**What you will do:** Look for the line containing "It can be shown" and the line containing "[1.34, 2.24] \)" in the entries below. Copy those two and all lines between them exactly, leaving out pictures.
Start of Block
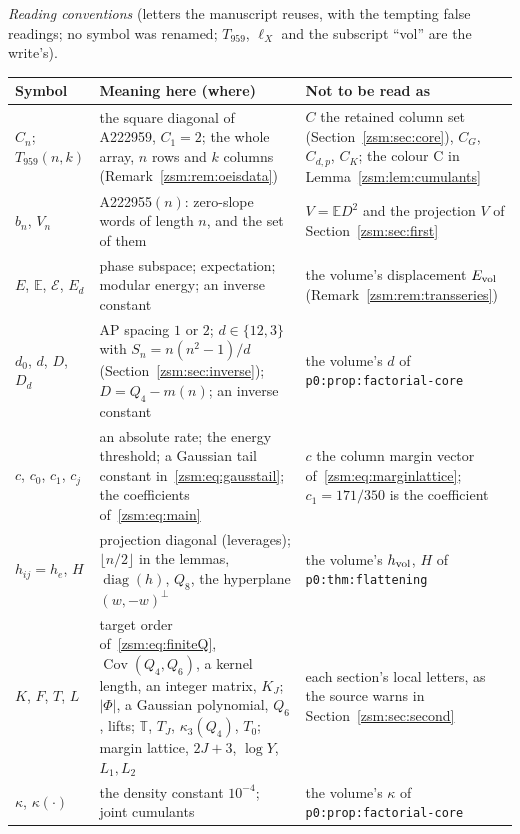 \documentclass[11pt]{article}
\theoremstyle{definition}\newtheorem{definition}[theorem]{Definition}
\theoremstyle{remark}\newtheorem{remark}[theorem]{Remark}
\newcommand{\T}{\mathbb T}
\newcommand{\E}{\mathbb E}
\newcommand{\file}[1]{\nolinkurl{#1}}
\begin{document}
\medskip\noindent\begin{minipage}{\textwidth}
\emph{Reading conventions} (letters the manuscript reuses, with the tempting
false readings; no symbol was renamed; $T_{959}$, $\ell_X$ and the
subscript ``vol'' are the write's).\par
\smallskip
\begingroup\small\renewcommand{\arraystretch}{1.1}
\noindent\begin{tabular}{@{}>{\raggedright\arraybackslash}p{0.9in}>{\raggedright\arraybackslash}p{3.05in}>{\raggedright\arraybackslash}p{2.15in}@{}}
\toprule
Symbol & Meaning here (where) & Not to be read as\\
\midrule
$C_n$; $T_{959}(n,k)$ & the square diagonal of A222959, $C_1=2$; the whole array, $n$ rows and $k$ columns (Remark~\ref{zsm:rem:oeisdata}) & $C$ the retained column set (Section~\ref{zsm:sec:core}), $C_G$, $C_{d,p}$, $C_K$; the colour C in Lemma~\ref{zsm:lem:cumulants}\\
$b_n$, $V_n$ & A222955$(n)$: zero-slope words of length $n$, and the set of them & $V=\E D^2$ and the projection $V$ of Section~\ref{zsm:sec:first}\\
$E$, $\E$, $\mathcal E$, $E_d$ & phase subspace; expectation; modular energy; an inverse constant & the volume's displacement $E_{\rm vol}$ (Remark~\ref{zsm:rem:transseries})\\
$d_0$, $d$, $D$, $D_d$ & AP spacing $1$ or $2$; $d\in\{12,3\}$ with $S_n=n(n^2-1)/d$ (Section~\ref{zsm:sec:inverse}); $D=Q_4-m(n)$; an inverse constant & the volume's $d$ of \file{p0:prop:factorial-core}\\
$c$, $c_0$, $c_1$, $c_j$ & an absolute rate; the energy threshold; a Gaussian tail constant in~\eqref{zsm:eq:gausstail}; the coefficients of~\eqref{zsm:eq:main} & $c$ the column margin vector of~\eqref{zsm:eq:marginlattice}; $c_1=171/350$ is the coefficient\\
$h_{ij}=h_e$, $H$ & projection diagonal (leverages); $\lfloor n/2\rfloor$ in the lemmas, $\operatorname{diag}(h)$, $Q_8$, the hyperplane $(w,-w)^\perp$ & the volume's $h_{\rm vol}$, $H$ of \file{p0:thm:flattening}\\
$K$, $F$, $T$, $L$ & target order of~\eqref{zsm:eq:finiteQ}, $\operatorname{Cov}(Q_4,Q_6)$, a kernel length, an integer matrix, $K_J$; $|\Phi|$, a Gaussian polynomial, $Q_6$, lifts; $\T$, $T_J$, $\kappa_3(Q_4)$, $T_0$; margin lattice, $2J+3$, $\log Y$, $L_1,L_2$ & each section's local letters, as the source warns in Section~\ref{zsm:sec:second}\\
$\kappa$, $\kappa(\cdot)$ & the density constant $10^{-4}$; joint cumulants & the volume's $\kappa$ of \file{p0:prop:factorial-core}\\

\end{tabular}
\end{minipage}
\end{document}
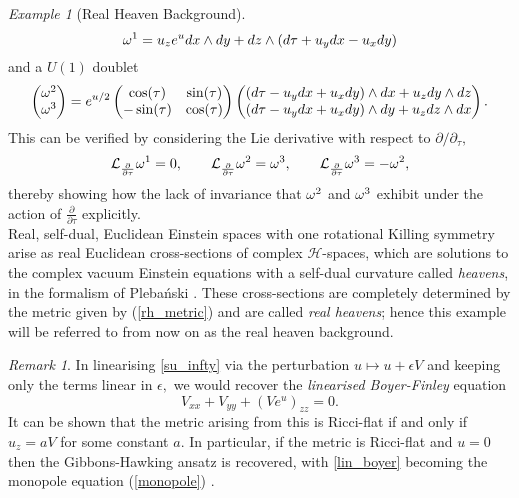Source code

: \documentclass[a4paper,12pt, onecolumn, notitlepage]{article}
\theoremstyle{definition}
\theoremstyle{remark}
\newtheorem{rmk}[thm]{Remark}
\newtheorem{ex}[thm]{Example}
\newcommand{\w}{\omega}
\newcommand{\e}{\epsilon}
\newcommand{\ddt}[1]{\frac{\partial #1}{\partial \tau}}
\begin{document}
\begin{ex}[Real Heaven Background]
	\begin{equation}
	\label{su_k1}
		\w\indices{^1} = u_{z}e^{u}dx\wedge dy + dz \wedge (d\tau + u_{y}dx - u_{x}dy)
	\end{equation}
	and a $U(1)$ doublet \cite{bakas_1995}
	\begin{equation*}
	\label{su_k23}
		\begin{pmatrix}
		\w\indices{^2}\\
		\w\indices{^3}
		\end{pmatrix}
		=
		e^{u/2}
		\begin{pmatrix}
		\cos(\tau) & \sin(\tau) \\
		-\sin(\tau) & \cos(\tau)
		\end{pmatrix}
		\begin{pmatrix}
		(d\tau - u_{y}dx+u_{x}dy)\wedge dx + u_{z}dy\wedge dz\\
		(d\tau - u_{y}dx+u_{x}dy) \wedge dy + u_{z}dz\wedge dx
		\end{pmatrix}.
	\end{equation*}
	This can be verified by considering the Lie derivative with respect to $\partial/\partial_{\tau},$
	\begin{equation*}
		\mathcal{L}_{\ddt{}}\w\indices{^1}=0,\qquad \mathcal{L}_{\ddt{}}\w\indices{^2}=\w\indices{^3},\qquad
		\mathcal{L}_{\ddt{}}\w\indices{^3}= -\w\indices{^2},
	\end{equation*}
	thereby showing how the lack of invariance that $\w\indices{^2}$ and $\w\indices{^3}$ exhibit under the action of $\ddt{}$ explicitly.\\
	Real, self-dual, Euclidean Einstein spaces with one rotational Killing symmetry arise as real Euclidean cross-sections of complex $\mathcal{H}$-spaces, which are solutions to the complex vacuum Einstein equations with a self-dual curvature called \emph{heavens}, in the formalism of Pleba\'nski \cite{plebanski_1975,park_1990}. These cross-sections are completely determined by the metric given by (\ref{rh_metric}) and are called \emph{real heavens}; hence this example will be referred to from now on as the real heaven background.\\
\end{ex}

\begin{rmk}
	In linearising \cref{su_infty} via the perturbation $u\mapsto u + \e V$ and keeping only the terms linear in $\e,$ we would recover the \emph{linearised Boyer-Finley} equation
	\begin{equation}
		\label{lin_boyer}
		V_{xx} + V_{yy} + (Ve^{u})_{zz}=0. 
	\end{equation}
	It can be shown that the metric arising from this is Ricci-flat if and only if $u_{z} = aV$ for some constant $a.$ In particular, if the metric is Ricci-flat and $u=0$ then the Gibbons-Hawking ansatz is recovered, with \cref{lin_boyer} becoming the monopole equation (\ref{monopole}) \cite{lebrun_1991}.
\end{rmk}
\end{document}
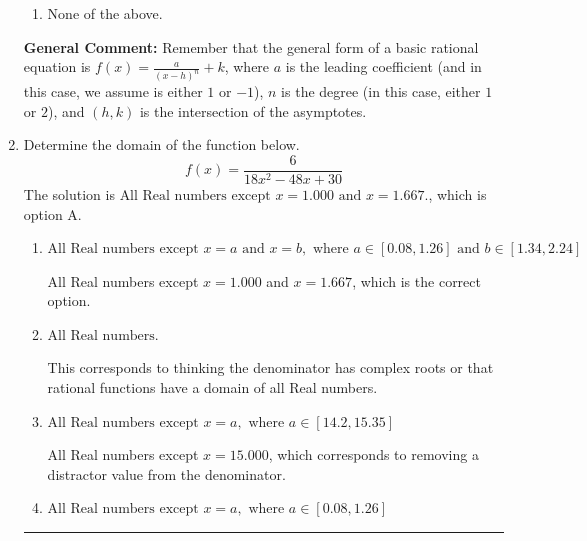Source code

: \documentclass{extbook}[14pt]
\newcommand{\litem}[1]{\item #1

\rule{\textwidth}{0.4pt}}
\begin{document}
\begin{enumerate}
{\begin{enumerate}[label=\Alph*.]
\item None of the above.\end{enumerate}
\textbf{General Comment:} Remember that the general form of a basic rational equation is $ f(x) = \frac{a}{(x-h)^n} + k$, where $a$ is the leading coefficient (and in this case, we assume is either $1$ or $-1$), $n$ is the degree (in this case, either $1$ or $2$), and $(h, k)$ is the intersection of the asymptotes.
}
\litem{
Determine the domain of the function below.
\[ f(x) = \frac{6}{18x^{2} -48 x + 30} \]The solution is \( \text{All Real numbers except } x = 1.000 \text{ and } x = 1.667. \), which is option A.\begin{enumerate}[label=\Alph*.]
\item \( \text{All Real numbers except } x = a \text{ and } x = b, \text{ where } a \in [0.08, 1.26] \text{ and } b \in [1.34, 2.24] \)

All Real numbers except $x = 1.000$ and $x = 1.667$, which is the correct option.
\item \( \text{All Real numbers.} \)

This corresponds to thinking the denominator has complex roots or that rational functions have a domain of all Real numbers.
\item \( \text{All Real numbers except } x = a, \text{ where } a \in [14.2, 15.35] \)

All Real numbers except $x = 15.000$, which corresponds to removing a distractor value from the denominator.
\item \( \text{All Real numbers except } x = a, \text{ where } a \in [0.08, 1.26] \)


\end{enumerate}}
\end{enumerate}
\end{document}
End of Block
**Task answer:**
	It can be shown that the metric arising from this is Ricci-flat if and only if $u_{z} = aV$ for some constant $a.$ In particular, if the metric is Ricci-flat and $u=0$ then the Gibbons-Hawking ansatz is recovered, with \cref{lin_boyer} becoming the monopole equation (\ref{monopole}) \cite{lebrun_1991}.
\end{rmk}
\end{document}
Source code

: \documentclass{extbook}[14pt]
\newcommand{\litem}[1]{\item #1

\rule{\textwidth}{0.4pt}}
\begin{document}
\begin{enumerate}
{\begin{enumerate}[label=\Alph*.]
\item None of the above.\end{enumerate}
\textbf{General Comment:} Remember that the general form of a basic rational equation is $ f(x) = \frac{a}{(x-h)^n} + k$, where $a$ is the leading coefficient (and in this case, we assume is either $1$ or $-1$), $n$ is the degree (in this case, either $1$ or $2$), and $(h, k)$ is the intersection of the asymptotes.
}
\litem{
Determine the domain of the function below.
\[ f(x) = \frac{6}{18x^{2} -48 x + 30} \]The solution is \( \text{All Real numbers except } x = 1.000 \text{ and } x = 1.667. \), which is option A.\begin{enumerate}[label=\Alph*.]
\item \( \text{All Real numbers except } x = a \text{ and } x = b, \text{ where } a \in [0.08, 1.26] \text{ and } b \in [1.34, 2.24] \)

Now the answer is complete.